Unions @ Work

New NLRA Rulings: Marching to a New Tune

By Tim Murphy

When enacted, The National Labor Relations Act (NLRA) sought to balance the rights of workers and management so workers, companies, and the country could prosper peacefully. That’s largely what followed the NLRA’s 1935 passage. But the NLRA did not eliminate all tensions between the rights of workers and management. Whether workers and their advocates can stage protests and other actions on company property is one example that has defied a permanent resolution. The rules in this area have swung back and forth as the composition of the NLRB has shifted.

The pendulum has swung again with the National Labor Relations Board’s recent efforts to give employers greater control over union activity on their property. In June, it ruled in UPMC Presbyterian Shadyside that employers can ban outside union organizers from public areas of their private property, overturning four decades of precedent in the process. And in May, the NLRB announced that it intends to use administrative rule-making to set standards for union activity on employer property.

The NLRB took a further step in that direction when it ruled in Bexar County Performing Arts Center Foundation—in  a 3-1 vote last Friday—that property owners can bar labor protests by off-duty contractor workers unless they work “regularly and exclusively” on the property and there is no “reasonable nontrespassory alternative” for communicating their message. This ruling overturned Obama-era decisions and establishes a new employer-friendly test for when property owners can bar labor protests by employees of contractors.

The case involved a protest by union-represented musicians over a ballet company’s use of recorded music, rather than live music, during a performance of Tchaikovsky’s “Sleeping Beauty” at the Tobin Center in San Antonio. The musicians, who were employed by the symphony and not the ballet company, stood on a sidewalk near the auditorium’s entrance handing out leaflets urging the public to demand live music.

The NLRB ruled that the union musicians were legally prevented from protesting on auditorium property.

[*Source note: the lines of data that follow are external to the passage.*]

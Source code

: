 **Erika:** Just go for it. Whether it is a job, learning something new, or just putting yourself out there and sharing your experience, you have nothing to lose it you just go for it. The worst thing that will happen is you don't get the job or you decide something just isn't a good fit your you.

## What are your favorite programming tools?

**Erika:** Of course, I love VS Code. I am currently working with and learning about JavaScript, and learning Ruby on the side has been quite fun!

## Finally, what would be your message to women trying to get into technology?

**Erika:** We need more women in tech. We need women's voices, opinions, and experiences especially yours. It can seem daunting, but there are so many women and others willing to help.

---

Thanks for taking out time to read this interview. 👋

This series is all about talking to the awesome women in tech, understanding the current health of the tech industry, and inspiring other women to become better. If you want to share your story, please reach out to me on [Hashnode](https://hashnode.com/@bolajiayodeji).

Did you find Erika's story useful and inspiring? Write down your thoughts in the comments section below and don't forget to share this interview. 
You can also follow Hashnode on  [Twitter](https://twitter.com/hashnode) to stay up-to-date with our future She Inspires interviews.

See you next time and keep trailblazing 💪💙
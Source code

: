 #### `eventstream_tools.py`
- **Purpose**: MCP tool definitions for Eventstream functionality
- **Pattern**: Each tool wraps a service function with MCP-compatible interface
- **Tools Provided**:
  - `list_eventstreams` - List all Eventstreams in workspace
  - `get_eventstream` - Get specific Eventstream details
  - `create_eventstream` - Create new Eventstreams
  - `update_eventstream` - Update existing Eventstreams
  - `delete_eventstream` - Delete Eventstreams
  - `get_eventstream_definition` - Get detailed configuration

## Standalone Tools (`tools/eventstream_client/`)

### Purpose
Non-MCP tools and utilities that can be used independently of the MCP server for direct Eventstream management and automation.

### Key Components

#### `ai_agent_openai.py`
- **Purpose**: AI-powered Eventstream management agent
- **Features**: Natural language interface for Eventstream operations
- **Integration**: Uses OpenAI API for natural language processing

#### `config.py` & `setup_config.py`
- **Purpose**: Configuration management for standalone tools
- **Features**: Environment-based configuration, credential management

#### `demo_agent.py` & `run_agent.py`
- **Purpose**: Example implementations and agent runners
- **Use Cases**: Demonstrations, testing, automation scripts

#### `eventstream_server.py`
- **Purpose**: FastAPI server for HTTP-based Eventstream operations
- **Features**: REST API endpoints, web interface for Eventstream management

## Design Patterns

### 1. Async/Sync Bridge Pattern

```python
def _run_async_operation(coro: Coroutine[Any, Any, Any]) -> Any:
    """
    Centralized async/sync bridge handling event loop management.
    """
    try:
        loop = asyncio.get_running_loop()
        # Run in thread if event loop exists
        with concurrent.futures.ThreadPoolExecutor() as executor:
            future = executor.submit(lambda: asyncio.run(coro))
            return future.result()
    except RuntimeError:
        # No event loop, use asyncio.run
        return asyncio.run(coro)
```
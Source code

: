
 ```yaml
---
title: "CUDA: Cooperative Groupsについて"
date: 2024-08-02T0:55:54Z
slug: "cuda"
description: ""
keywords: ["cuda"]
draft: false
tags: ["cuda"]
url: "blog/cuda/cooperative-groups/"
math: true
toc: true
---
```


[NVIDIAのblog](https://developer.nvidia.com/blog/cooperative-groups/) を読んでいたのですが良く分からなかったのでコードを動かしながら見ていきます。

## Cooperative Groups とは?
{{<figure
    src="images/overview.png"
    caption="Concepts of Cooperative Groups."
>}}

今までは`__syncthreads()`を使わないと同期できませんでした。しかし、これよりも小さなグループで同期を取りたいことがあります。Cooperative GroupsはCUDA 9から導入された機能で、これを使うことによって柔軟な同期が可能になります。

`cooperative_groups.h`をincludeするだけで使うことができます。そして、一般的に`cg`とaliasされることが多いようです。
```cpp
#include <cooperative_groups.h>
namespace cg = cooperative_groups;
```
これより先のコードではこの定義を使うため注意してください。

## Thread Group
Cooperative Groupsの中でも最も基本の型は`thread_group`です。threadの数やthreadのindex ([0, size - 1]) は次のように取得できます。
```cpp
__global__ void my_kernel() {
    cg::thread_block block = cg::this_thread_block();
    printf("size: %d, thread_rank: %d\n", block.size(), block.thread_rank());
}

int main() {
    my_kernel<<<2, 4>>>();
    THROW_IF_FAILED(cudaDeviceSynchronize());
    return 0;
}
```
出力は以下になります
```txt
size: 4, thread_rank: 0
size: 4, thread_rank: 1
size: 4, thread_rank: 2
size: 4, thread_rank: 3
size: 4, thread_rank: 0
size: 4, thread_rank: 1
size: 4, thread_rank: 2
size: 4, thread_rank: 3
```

In reaching that decision, the Board’s majority noted that the musicians only used the auditorium 22 weeks per year and that they could have leafleted on public property across from the auditorium or gotten their message out through social media or the press.

The sole Democrat on the NLRB, Lauren McFerran, wrote in dissent that the new test will strip “important labor-law rights from a significant segment of American workers who work on property owned by someone other than their employer . . . .”

These decisions are big wins for employers.